The Impact of the 1916 Rising: Among the Nations

Ruán O’Donnell’s The Impact of the 1916 Rising: Among the Nations

`The Impact of the 1916 Rising: Among the Nations’, is an excellent collection of essays by some of the best Irish historians working today dealing with different areas of the Easter Rising of 1916 and the start of the Irish Revolution.

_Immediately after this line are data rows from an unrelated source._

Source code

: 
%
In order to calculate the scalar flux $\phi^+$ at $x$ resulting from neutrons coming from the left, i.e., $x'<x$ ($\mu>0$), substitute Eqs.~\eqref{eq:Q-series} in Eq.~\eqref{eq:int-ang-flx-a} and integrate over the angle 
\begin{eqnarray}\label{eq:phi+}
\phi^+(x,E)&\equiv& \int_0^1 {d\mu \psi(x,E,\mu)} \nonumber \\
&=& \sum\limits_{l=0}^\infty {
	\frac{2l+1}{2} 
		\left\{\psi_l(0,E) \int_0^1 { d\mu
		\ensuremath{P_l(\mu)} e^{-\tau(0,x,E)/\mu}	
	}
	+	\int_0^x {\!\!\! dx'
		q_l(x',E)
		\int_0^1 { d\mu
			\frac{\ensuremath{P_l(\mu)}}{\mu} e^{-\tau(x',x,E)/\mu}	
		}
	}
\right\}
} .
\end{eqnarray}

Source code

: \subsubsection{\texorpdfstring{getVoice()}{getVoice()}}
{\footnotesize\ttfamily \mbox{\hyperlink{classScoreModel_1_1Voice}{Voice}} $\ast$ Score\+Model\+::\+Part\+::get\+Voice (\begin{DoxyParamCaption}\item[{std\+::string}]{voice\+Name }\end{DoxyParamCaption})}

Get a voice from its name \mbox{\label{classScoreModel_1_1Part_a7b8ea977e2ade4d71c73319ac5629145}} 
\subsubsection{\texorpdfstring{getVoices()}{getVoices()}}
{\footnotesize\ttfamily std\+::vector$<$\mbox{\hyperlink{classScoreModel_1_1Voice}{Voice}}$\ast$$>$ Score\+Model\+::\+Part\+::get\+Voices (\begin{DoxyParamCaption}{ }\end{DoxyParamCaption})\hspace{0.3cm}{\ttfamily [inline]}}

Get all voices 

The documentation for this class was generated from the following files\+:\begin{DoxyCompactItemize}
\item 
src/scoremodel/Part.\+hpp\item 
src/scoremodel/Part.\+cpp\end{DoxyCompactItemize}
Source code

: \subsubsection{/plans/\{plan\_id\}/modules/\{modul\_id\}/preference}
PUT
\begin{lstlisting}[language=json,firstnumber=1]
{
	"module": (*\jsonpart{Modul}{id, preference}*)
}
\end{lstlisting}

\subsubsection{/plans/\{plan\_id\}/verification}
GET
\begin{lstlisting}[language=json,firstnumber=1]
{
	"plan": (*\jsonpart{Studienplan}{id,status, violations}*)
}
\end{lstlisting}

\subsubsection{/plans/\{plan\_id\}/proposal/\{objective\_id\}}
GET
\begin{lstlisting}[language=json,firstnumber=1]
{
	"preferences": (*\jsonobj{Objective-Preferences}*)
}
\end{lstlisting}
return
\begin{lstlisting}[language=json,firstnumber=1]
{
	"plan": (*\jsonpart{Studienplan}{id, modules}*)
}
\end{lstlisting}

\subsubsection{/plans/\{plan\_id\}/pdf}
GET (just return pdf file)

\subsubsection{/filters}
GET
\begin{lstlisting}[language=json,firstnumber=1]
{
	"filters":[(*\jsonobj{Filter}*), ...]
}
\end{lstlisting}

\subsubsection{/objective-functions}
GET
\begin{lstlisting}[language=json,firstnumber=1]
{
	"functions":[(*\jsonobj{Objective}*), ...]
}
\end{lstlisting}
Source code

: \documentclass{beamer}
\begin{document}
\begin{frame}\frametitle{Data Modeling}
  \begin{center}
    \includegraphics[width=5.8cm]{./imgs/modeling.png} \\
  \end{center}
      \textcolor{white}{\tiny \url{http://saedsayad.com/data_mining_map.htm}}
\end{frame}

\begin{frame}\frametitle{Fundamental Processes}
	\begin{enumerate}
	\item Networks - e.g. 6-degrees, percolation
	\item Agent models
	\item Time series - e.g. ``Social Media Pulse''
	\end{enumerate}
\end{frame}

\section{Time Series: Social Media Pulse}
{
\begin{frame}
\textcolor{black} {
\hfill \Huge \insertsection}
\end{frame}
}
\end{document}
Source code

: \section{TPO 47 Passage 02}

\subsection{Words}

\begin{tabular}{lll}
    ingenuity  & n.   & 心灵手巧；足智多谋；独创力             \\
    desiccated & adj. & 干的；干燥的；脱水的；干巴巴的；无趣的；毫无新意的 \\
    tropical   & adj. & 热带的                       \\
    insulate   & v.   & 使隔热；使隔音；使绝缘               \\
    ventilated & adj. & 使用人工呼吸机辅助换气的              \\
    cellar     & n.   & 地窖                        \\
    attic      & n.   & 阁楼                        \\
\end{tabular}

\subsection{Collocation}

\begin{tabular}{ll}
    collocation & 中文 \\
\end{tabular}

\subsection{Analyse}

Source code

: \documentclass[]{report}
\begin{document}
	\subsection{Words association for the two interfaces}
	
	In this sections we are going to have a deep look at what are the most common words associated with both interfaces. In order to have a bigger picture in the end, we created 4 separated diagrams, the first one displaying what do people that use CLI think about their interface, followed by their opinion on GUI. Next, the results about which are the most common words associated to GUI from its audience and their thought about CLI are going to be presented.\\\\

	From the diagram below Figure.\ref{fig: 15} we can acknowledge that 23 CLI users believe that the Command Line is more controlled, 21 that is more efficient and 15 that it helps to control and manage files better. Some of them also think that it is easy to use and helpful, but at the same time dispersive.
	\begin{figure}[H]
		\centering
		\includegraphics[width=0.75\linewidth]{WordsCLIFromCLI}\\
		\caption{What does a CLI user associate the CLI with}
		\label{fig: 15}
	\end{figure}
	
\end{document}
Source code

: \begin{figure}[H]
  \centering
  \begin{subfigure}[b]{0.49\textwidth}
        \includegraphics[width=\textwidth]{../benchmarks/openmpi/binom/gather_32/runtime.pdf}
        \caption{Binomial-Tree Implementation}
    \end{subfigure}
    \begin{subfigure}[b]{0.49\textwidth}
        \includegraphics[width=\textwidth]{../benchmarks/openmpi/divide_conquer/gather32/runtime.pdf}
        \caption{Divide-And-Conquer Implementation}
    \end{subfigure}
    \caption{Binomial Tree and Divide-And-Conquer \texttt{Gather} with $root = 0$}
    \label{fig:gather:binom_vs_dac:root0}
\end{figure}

Some of the issues dealt with are the role played by British-born Volunteers in the insurrection and the strength of the Irish Republican tradition in Scotland in particular with its strong links to the Scottish nationalist and socialist movements; a new look at the Irish family background of Pádraig Mac Piarais (Patrick Pearse) and his hitherto largely unexplored Irish Republican heritage dating back to several generations of revolutionary activists in County Meath, drawing upon unused Irish language resources ignored by English speaking historians; the complex and detailed military planning behind the Easter Rising which reveals what was organized to be a true national insurrection across the island of Ireland, with little thought of any supposed idea or aim of a `blood sacrifice’; and a truly wonderful exposé of the unscrupulous methods used by the cabal of so-called `revisionist historians’ that dominated the modern interpretation (and distortion) of Irish history over the last three decades, using the Irish War of Independence movie, `The Wind that Shakes the Barley’, to prove that such academics are in fact `apologist historians’ for British rule – and misrule – in Ireland, and at any cost – including that of the truth.

Highly readable, highly recommended.